Magnolol Attenuates Concanavalin A‐induced Hepatic Fibrosis, Inhibits CD 4 + T Helper 17 (Th17) Cell Differentiation and Suppresses Hepatic Stellate Cell Activation: Blockade of Smad3/Smad4 Signalling

Abstract Magnolol is a pharmacological biphenolic compound extracted from Chinese herb Magnolia officinalis , which displays anti‐inflammatory and antioxidant effects. This study was aimed at exploring the potential effect of magnolol on immune‐related liver fibrosis. Herein, BALB /c mice were injected with concanavalin A (ConA, 8 mg/kg/week) up to 6 weeks to establish hepatic fibrosis, and magnolol (10, 20, 30 mg/kg/day) was given to these mice orally throughout the whole experiment.
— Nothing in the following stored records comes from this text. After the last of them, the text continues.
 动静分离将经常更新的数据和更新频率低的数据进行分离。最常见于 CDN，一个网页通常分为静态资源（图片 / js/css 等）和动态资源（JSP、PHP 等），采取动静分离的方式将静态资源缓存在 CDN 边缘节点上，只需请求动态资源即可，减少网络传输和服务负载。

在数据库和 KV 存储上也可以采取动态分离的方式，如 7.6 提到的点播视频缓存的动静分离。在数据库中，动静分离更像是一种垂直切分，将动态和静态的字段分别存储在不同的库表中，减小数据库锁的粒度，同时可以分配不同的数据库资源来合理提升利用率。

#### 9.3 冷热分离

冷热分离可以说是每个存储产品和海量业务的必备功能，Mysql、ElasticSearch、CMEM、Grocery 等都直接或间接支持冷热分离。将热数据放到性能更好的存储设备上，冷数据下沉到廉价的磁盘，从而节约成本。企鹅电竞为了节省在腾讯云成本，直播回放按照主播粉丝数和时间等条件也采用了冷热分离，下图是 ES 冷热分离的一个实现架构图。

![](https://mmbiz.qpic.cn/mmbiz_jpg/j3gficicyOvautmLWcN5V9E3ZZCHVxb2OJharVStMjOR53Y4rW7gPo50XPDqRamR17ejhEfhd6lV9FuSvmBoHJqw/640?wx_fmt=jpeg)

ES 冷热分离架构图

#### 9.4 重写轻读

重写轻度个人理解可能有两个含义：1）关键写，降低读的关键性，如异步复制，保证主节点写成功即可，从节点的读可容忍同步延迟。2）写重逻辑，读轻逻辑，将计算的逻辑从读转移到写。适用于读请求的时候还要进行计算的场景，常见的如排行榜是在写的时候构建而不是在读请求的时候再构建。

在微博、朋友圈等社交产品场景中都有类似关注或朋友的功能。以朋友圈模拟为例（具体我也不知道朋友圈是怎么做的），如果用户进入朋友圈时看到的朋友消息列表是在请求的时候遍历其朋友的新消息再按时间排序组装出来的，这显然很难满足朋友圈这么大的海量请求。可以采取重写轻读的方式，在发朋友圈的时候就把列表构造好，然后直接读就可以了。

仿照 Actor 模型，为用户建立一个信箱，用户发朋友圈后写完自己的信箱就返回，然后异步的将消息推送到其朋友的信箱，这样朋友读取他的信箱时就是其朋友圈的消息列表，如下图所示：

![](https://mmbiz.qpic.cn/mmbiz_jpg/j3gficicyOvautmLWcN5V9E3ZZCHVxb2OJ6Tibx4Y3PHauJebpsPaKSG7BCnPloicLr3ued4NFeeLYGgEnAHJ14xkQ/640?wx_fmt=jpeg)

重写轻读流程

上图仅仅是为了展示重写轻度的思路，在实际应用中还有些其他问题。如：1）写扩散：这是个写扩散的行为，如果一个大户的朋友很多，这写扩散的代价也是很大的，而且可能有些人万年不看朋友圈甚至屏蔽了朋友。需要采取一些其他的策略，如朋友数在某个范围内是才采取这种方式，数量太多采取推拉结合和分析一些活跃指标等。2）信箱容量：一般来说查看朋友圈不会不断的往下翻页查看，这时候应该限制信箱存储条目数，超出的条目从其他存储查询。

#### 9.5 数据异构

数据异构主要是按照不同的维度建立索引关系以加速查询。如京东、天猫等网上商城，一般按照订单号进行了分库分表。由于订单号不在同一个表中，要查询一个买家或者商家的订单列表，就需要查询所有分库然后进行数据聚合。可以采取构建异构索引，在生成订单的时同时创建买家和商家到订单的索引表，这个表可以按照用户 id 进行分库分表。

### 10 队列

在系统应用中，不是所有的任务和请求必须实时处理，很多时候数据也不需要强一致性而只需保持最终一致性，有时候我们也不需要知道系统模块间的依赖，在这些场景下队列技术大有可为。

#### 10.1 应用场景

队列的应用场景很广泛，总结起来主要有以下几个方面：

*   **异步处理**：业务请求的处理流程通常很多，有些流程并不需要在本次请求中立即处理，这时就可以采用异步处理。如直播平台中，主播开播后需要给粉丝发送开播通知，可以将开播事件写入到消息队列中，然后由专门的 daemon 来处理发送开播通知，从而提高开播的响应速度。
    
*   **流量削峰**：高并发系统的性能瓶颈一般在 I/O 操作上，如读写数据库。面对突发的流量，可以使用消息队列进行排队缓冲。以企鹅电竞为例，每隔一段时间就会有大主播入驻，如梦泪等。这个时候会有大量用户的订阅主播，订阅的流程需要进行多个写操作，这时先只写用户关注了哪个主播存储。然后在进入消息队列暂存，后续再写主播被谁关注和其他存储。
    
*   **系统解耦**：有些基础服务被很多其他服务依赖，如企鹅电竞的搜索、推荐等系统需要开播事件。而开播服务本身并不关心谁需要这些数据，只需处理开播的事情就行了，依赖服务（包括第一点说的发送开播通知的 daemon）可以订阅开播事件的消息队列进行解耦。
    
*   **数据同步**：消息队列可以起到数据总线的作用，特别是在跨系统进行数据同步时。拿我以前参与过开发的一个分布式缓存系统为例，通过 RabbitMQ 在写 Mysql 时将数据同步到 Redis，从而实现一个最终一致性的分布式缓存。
We found that magnolol preserved liver function and attenuated liver fibrotic injury in vivo . In response to ConA stimulation, the CD 4 + T cells preferred to polarizing towards CD 4 + T helper 17 (Th17) cells in liver. Magnolol was observed to inhibit Th17 cell differentiation in ConA‐treated liver in addition to suppressing interleukin ( IL )‐17A generation. Hepatic stellate cells were activated in fibrotic liver as demonstrated by increased alpha smooth muscle actin (α‐ SMA ) and desmin. More transforming growth factor ( TGF )‐β1 and activin A were secreted into the serum. Magnolol suppressed this abnormal HSC activation. Furthermore, the phosphorylation of Smad3 in its linker area (Thr179, Ser 204/208/213) was inhibited by magnolol. In vitro , the recombinant IL ‐17A plus TGF ‐β1 or activin A induced activation of human LX 2 HSC s and promoted their collagen production. Smad3/Smad4 signalling pathway was activated in LX 2 cells exposed to the fibrotic stimuli, as illustrated by the up‐regulated phospho‐Smad3 and the enhanced interaction between Smad3 and Smad4. These alterations were suppressed by magnolol. Collectively, our study reveals a novel antifibrotic effect of magnolol on Th17 cell‐mediated fibrosis.